══ Dataset records

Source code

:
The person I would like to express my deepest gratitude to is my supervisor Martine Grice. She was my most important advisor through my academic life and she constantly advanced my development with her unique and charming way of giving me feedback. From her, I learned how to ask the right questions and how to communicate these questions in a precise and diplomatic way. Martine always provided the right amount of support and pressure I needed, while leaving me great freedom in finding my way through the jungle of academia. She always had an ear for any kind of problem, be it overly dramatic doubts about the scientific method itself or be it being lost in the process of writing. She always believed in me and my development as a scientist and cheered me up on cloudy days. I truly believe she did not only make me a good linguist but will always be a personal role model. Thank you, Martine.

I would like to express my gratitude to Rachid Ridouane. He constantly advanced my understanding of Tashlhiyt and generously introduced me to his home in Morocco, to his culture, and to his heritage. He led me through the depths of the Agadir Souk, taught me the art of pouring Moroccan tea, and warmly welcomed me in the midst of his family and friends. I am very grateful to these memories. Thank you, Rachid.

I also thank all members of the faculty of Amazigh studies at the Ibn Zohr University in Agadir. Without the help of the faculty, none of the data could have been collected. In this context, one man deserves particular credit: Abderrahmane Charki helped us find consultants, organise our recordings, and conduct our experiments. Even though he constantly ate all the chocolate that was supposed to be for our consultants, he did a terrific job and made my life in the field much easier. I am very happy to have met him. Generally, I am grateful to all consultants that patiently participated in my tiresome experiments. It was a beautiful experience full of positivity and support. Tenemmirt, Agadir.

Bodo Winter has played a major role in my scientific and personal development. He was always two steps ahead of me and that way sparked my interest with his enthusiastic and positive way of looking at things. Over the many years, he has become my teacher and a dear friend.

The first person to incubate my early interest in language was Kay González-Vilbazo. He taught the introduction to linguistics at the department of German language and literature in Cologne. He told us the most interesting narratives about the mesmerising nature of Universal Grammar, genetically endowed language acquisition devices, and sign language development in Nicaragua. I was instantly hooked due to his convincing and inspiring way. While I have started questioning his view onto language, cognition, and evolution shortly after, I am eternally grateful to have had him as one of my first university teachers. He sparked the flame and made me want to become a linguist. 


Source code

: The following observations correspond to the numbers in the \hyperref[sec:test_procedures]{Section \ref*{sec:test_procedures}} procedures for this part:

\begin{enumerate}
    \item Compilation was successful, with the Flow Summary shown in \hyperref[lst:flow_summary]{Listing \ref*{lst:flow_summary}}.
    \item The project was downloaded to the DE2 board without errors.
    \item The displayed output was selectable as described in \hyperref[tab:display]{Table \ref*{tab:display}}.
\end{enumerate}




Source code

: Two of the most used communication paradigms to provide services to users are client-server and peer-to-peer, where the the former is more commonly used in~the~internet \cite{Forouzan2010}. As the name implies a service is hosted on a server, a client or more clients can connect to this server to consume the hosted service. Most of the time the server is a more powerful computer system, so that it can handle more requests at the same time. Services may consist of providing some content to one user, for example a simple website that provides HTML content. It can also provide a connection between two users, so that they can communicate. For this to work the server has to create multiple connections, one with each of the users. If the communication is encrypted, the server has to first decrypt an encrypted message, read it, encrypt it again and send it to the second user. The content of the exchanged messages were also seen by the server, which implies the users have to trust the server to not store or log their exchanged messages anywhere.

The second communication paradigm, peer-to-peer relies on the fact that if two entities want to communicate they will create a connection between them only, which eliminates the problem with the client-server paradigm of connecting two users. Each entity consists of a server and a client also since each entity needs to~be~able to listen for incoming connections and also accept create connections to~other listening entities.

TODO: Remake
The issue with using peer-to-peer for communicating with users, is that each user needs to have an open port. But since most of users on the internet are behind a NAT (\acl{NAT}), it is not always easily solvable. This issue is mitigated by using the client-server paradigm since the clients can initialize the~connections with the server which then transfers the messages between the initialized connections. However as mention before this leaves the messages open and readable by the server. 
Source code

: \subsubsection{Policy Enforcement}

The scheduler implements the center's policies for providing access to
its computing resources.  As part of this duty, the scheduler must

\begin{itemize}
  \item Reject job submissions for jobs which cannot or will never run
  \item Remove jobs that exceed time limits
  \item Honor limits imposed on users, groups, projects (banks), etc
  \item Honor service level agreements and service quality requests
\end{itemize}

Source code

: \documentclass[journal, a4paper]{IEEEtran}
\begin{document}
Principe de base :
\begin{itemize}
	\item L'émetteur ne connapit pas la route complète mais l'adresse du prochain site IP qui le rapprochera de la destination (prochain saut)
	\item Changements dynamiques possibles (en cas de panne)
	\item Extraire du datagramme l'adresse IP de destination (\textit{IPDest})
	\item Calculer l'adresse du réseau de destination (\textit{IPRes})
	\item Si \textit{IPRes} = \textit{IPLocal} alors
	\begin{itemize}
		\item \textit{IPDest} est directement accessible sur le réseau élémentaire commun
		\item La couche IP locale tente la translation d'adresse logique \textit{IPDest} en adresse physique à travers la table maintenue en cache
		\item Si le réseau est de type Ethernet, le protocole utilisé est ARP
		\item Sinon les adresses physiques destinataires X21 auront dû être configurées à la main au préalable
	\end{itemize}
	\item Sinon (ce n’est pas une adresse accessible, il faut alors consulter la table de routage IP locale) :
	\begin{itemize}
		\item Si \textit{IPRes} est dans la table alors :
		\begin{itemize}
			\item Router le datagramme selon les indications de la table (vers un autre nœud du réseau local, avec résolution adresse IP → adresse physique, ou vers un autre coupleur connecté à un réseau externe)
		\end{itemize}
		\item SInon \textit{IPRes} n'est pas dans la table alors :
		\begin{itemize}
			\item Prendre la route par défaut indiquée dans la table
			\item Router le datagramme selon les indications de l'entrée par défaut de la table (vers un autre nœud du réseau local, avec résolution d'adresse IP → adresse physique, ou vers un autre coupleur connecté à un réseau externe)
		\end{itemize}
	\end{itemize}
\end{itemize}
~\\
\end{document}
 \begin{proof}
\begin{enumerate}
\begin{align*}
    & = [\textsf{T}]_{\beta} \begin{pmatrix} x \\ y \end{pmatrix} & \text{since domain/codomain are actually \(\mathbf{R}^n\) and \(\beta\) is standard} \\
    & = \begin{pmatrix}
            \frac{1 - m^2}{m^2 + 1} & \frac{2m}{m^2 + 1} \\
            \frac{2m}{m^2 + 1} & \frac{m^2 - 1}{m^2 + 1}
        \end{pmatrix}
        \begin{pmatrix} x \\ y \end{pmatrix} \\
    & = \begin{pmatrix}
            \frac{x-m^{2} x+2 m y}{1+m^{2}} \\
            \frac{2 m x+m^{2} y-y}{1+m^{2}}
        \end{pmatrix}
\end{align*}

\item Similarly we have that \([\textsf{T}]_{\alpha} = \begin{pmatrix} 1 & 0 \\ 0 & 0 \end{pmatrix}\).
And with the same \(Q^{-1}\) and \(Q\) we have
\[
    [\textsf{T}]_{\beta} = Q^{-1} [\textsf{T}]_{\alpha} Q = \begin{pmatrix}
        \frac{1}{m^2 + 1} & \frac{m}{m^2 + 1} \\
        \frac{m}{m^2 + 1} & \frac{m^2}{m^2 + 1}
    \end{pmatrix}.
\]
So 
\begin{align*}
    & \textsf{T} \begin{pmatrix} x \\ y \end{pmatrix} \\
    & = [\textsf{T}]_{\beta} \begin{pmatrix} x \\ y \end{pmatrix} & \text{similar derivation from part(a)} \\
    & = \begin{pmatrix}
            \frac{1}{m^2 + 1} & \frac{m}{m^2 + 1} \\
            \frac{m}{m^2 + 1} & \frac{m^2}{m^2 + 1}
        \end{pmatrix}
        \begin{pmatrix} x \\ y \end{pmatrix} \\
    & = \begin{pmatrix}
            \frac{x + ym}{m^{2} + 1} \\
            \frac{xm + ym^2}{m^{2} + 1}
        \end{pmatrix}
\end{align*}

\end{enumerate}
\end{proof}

════

Exercise –
Return the data in full, with each line kept exactly as it is.

Reply –
Source code

:
The person I would like to express my deepest gratitude to is my supervisor Martine Grice. She was my most important advisor through my academic life and she constantly advanced my development with her unique and charming way of giving me feedback. From her, I learned how to ask the right questions and how to communicate these questions in a precise and diplomatic way. Martine always provided the right amount of support and pressure I needed, while leaving me great freedom in finding my way through the jungle of academia. She always had an ear for any kind of problem, be it overly dramatic doubts about the scientific method itself or be it being lost in the process of writing. She always believed in me and my development as a scientist and cheered me up on cloudy days. I truly believe she did not only make me a good linguist but will always be a personal role model. Thank you, Martine.

I would like to express my gratitude to Rachid Ridouane. He constantly advanced my understanding of Tashlhiyt and generously introduced me to his home in Morocco, to his culture, and to his heritage. He led me through the depths of the Agadir Souk, taught me the art of pouring Moroccan tea, and warmly welcomed me in the midst of his family and friends. I am very grateful to these memories. Thank you, Rachid.

I also thank all members of the faculty of Amazigh studies at the Ibn Zohr University in Agadir. Without the help of the faculty, none of the data could have been collected. In this context, one man deserves particular credit: Abderrahmane Charki helped us find consultants, organise our recordings, and conduct our experiments. Even though he constantly ate all the chocolate that was supposed to be for our consultants, he did a terrific job and made my life in the field much easier. I am very happy to have met him. Generally, I am grateful to all consultants that patiently participated in my tiresome experiments. It was a beautiful experience full of positivity and support. Tenemmirt, Agadir.

Bodo Winter has played a major role in my scientific and personal development. He was always two steps ahead of me and that way sparked my interest with his enthusiastic and positive way of looking at things. Over the many years, he has become my teacher and a dear friend.

The first person to incubate my early interest in language was Kay González-Vilbazo. He taught the introduction to linguistics at the department of German language and literature in Cologne. He told us the most interesting narratives about the mesmerising nature of Universal Grammar, genetically endowed language acquisition devices, and sign language development in Nicaragua. I was instantly hooked due to his convincing and inspiring way. While I have started questioning his view onto language, cognition, and evolution shortly after, I am eternally grateful to have had him as one of my first university teachers. He sparked the flame and made me want to become a linguist. 


Source code

: The following observations correspond to the numbers in the \hyperref[sec:test_procedures]{Section \ref*{sec:test_procedures}} procedures for this part:

\begin{enumerate}
    \item Compilation was successful, with the Flow Summary shown in \hyperref[lst:flow_summary]{Listing \ref*{lst:flow_summary}}.
    \item The project was downloaded to the DE2 board without errors.
    \item The displayed output was selectable as described in \hyperref[tab:display]{Table \ref*{tab:display}}.
\end{enumerate}




Source code

: Two of the most used communication paradigms to provide services to users are client-server and peer-to-peer, where the the former is more commonly used in~the~internet \cite{Forouzan2010}. As the name implies a service is hosted on a server, a client or more clients can connect to this server to consume the hosted service. Most of the time the server is a more powerful computer system, so that it can handle more requests at the same time. Services may consist of providing some content to one user, for example a simple website that provides HTML content. It can also provide a connection between two users, so that they can communicate. For this to work the server has to create multiple connections, one with each of the users. If the communication is encrypted, the server has to first decrypt an encrypted message, read it, encrypt it again and send it to the second user. The content of the exchanged messages were also seen by the server, which implies the users have to trust the server to not store or log their exchanged messages anywhere.

The second communication paradigm, peer-to-peer relies on the fact that if two entities want to communicate they will create a connection between them only, which eliminates the problem with the client-server paradigm of connecting two users. Each entity consists of a server and a client also since each entity needs to~be~able to listen for incoming connections and also accept create connections to~other listening entities.

TODO: Remake
The issue with using peer-to-peer for communicating with users, is that each user needs to have an open port. But since most of users on the internet are behind a NAT (\acl{NAT}), it is not always easily solvable. This issue is mitigated by using the client-server paradigm since the clients can initialize the~connections with the server which then transfers the messages between the initialized connections. However as mention before this leaves the messages open and readable by the server. 
Source code

: \subsubsection{Policy Enforcement}

The scheduler implements the center's policies for providing access to
its computing resources.  As part of this duty, the scheduler must

\begin{itemize}
  \item Reject job submissions for jobs which cannot or will never run
  \item Remove jobs that exceed time limits
  \item Honor limits imposed on users, groups, projects (banks), etc
  \item Honor service level agreements and service quality requests
\end{itemize}

Source code

: \documentclass[journal, a4paper]{IEEEtran}
\begin{document}
Principe de base :
\begin{itemize}
	\item L'émetteur ne connapit pas la route complète mais l'adresse du prochain site IP qui le rapprochera de la destination (prochain saut)
	\item Changements dynamiques possibles (en cas de panne)
	\item Extraire du datagramme l'adresse IP de destination (\textit{IPDest})
	\item Calculer l'adresse du réseau de destination (\textit{IPRes})
	\item Si \textit{IPRes} = \textit{IPLocal} alors
	\begin{itemize}
		\item \textit{IPDest} est directement accessible sur le réseau élémentaire commun
		\item La couche IP locale tente la translation d'adresse logique \textit{IPDest} en adresse physique à travers la table maintenue en cache
		\item Si le réseau est de type Ethernet, le protocole utilisé est ARP
		\item Sinon les adresses physiques destinataires X21 auront dû être configurées à la main au préalable
	\end{itemize}
	\item Sinon (ce n’est pas une adresse accessible, il faut alors consulter la table de routage IP locale) :
	\begin{itemize}
		\item Si \textit{IPRes} est dans la table alors :
		\begin{itemize}
			\item Router le datagramme selon les indications de la table (vers un autre nœud du réseau local, avec résolution adresse IP → adresse physique, ou vers un autre coupleur connecté à un réseau externe)
		\end{itemize}
		\item SInon \textit{IPRes} n'est pas dans la table alors :
		\begin{itemize}
			\item Prendre la route par défaut indiquée dans la table
			\item Router le datagramme selon les indications de l'entrée par défaut de la table (vers un autre nœud du réseau local, avec résolution d'adresse IP → adresse physique, ou vers un autre coupleur connecté à un réseau externe)
		\end{itemize}
	\end{itemize}
\end{itemize}
~\\
\end{document}
 \begin{proof}
\begin{enumerate}
\begin{align*}
    & = [\textsf{T}]_{\beta} \begin{pmatrix} x \\ y \end{pmatrix} & \text{since domain/codomain are actually \(\mathbf{R}^n\) and \(\beta\) is standard} \\
    & = \begin{pmatrix}
            \frac{1 - m^2}{m^2 + 1} & \frac{2m}{m^2 + 1} \\
            \frac{2m}{m^2 + 1} & \frac{m^2 - 1}{m^2 + 1}
        \end{pmatrix}
        \begin{pmatrix} x \\ y \end{pmatrix} \\
    & = \begin{pmatrix}
            \frac{x-m^{2} x+2 m y}{1+m^{2}} \\
            \frac{2 m x+m^{2} y-y}{1+m^{2}}
        \end{pmatrix}
\end{align*}

\item Similarly we have that \([\textsf{T}]_{\alpha} = \begin{pmatrix} 1 & 0 \\ 0 & 0 \end{pmatrix}\).
And with the same \(Q^{-1}\) and \(Q\) we have
\[
    [\textsf{T}]_{\beta} = Q^{-1} [\textsf{T}]_{\alpha} Q = \begin{pmatrix}
        \frac{1}{m^2 + 1} & \frac{m}{m^2 + 1} \\
        \frac{m}{m^2 + 1} & \frac{m^2}{m^2 + 1}
    \end{pmatrix}.
\]
So 
\begin{align*}
    & \textsf{T} \begin{pmatrix} x \\ y \end{pmatrix} \\
    & = [\textsf{T}]_{\beta} \begin{pmatrix} x \\ y \end{pmatrix} & \text{similar derivation from part(a)} \\
    & = \begin{pmatrix}
            \frac{1}{m^2 + 1} & \frac{m}{m^2 + 1} \\
            \frac{m}{m^2 + 1} & \frac{m^2}{m^2 + 1}
        \end{pmatrix}
        \begin{pmatrix} x \\ y \end{pmatrix} \\
    & = \begin{pmatrix}
            \frac{x + ym}{m^{2} + 1} \\
            \frac{xm + ym^2}{m^{2} + 1}
        \end{pmatrix}
\end{align*}

\end{enumerate}
\end{proof}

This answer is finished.